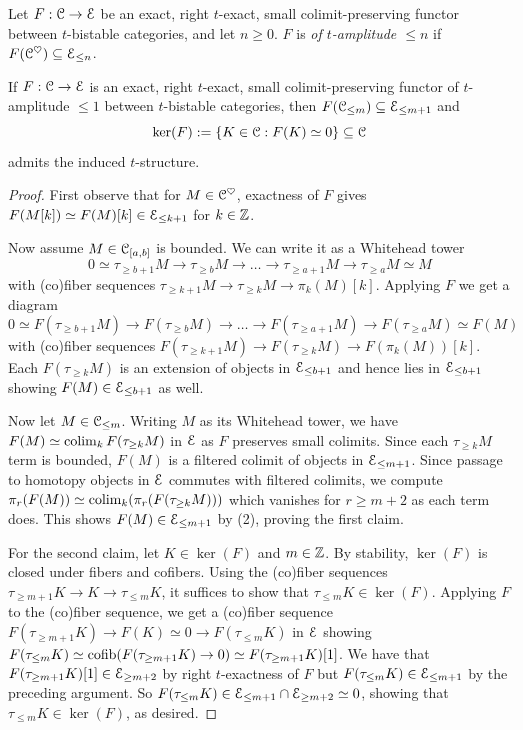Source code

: \begin{definition}\label{def: t-amplitude}
    Let $F:\Cscr\to\Escr$ be an exact, right $t$-exact, small colimit-preserving functor between $t$-bistable categories, and let $n\geq0$. $F$ is \emph{of $t$-amplitude $\leq n$} if $F(\Cscr^{\heartsuit})\subseteq\Escr_{\leq n}$. 
\end{definition}
\begin{lemma}\label{lem: homotopy detected kernels of t-amplitude less than 1 functors}
    If $F:\Cscr\to\Escr$ is an exact, right $t$-exact, small colimit-preserving functor of $t$-amplitude $\leq 1$ between $t$-bistable categories, then $F(\Cscr_{\leq m})\subseteq\Escr_{\leq m+1}$ and 
    $$\ker(F):=\{K\in\Cscr:F(K)\simeq0\}\subseteq\Cscr$$ 
    admits the induced $t$-structure.  
\end{lemma}
\begin{proof}
    First observe that for $M\in\Cscr^{\heartsuit}$, exactness of $F$ gives $F(M[k])\simeq F(M)[k]\in\Escr_{\leq k+1}$ for $k\in\ZZ$. 

    Now assume $M\in\Cscr_{[a,b]}$ is bounded. We can write it as a Whitehead tower 
    $$0\simeq\tau_{\geq b+1}M\to \tau_{\geq b}M\to\dots\to\tau_{\geq a+1}M\to\tau_{\geq a}M\simeq M$$
    with (co)fiber sequences $\tau_{\geq k+1}M\to\tau_{\geq k}M\to \pi_{k}(M)[k]$. Applying $F$ we get a diagram 
    $$0\simeq F(\tau_{\geq b+1}M)\to F(\tau_{\geq b}M)\to\dots\to F(\tau_{\geq a+1}M)\to F(\tau_{\geq a}M)\simeq F(M)$$
    with (co)fiber sequences $F(\tau_{\geq k+1}M)\to F(\tau_{\geq k}M)\to F(\pi_{k}(M))[k]$. Each $F(\tau_{\geq k}M)$ is an extension of objects in $\Escr_{\leq b+1}$ and hence lies in $\Escr_{\leq b+1}$ showing $F(M)\in\Escr_{\leq b+1}$ as well. 

    Now let $M\in\Cscr_{\leq m}$. Writing $M$ as its Whitehead tower, we have $F(M)\simeq\colim_{k}F(\tau_{\geq k}M)$ in $\Escr$ as $F$ preserves small colimits. Since each $\tau_{\geq k}M$ term is bounded, $F(M)$ is a filtered colimit of objects in $\Escr_{\leq m+1}$. Since passage to homotopy objects in $\Escr$ commutes with filtered colimits, we compute $\pi_{r}(F(M))\simeq\colim_{k}(\pi_{r}(F(\tau_{\geq k}M)))$ which vanishes for $r\geq m+2$ as each term does. This shows $F(M)\in\Escr_{\leq m+1}$ by  (2), proving the first claim.

    For the second claim, let $K\in\ker(F)$ and $m\in\ZZ$. By stability, $\ker(F)$ is closed under fibers and cofibers. Using the (co)fiber sequences $\tau_{\geq m+1}K\to K\to\tau_{\leq m}K$, it suffices to show that $\tau_{\leq m}K\in\ker(F)$. Applying $F$ to the (co)fiber sequence, we get a (co)fiber sequence $F(\tau_{\geq m+1}K)\to F(K)\simeq0\to F(\tau_{\leq m}K)$ in $\Escr$ showing $F(\tau_{\leq m}K)\simeq\cofib(F(\tau_{\geq m+1}K)\to 0)\simeq F(\tau_{\geq m+1}K)[1]$. We have that $F(\tau_{\geq m+1}K)[1]\in\Escr_{\geq m+2}$ by right $t$-exactness of $F$ but $F(\tau_{\leq m}K)\in\Escr_{\leq m+1}$ by the preceding argument. So $F(\tau_{\leq m}K)\in\Escr_{\leq m+1}\cap\Escr_{\geq m+2}\simeq0$, showing that $\tau_{\leq m}K\in\ker(F)$, as desired. 
\end{proof}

*About this task*.
Using the material above, copy every line in which the string "categories" occurs.

*Solution to this problem*.
    Let $F:\Cscr\to\Escr$ be an exact, right $t$-exact, small colimit-preserving functor between $t$-bistable categories, and let $n\geq0$. $F$ is \emph{of $t$-amplitude $\leq n$} if $F(\Cscr^{\heartsuit})\subseteq\Escr_{\leq n}$. 
    If $F:\Cscr\to\Escr$ is an exact, right $t$-exact, small colimit-preserving functor of $t$-amplitude $\leq 1$ between $t$-bistable categories, then $F(\Cscr_{\leq m})\subseteq\Escr_{\leq m+1}$ and 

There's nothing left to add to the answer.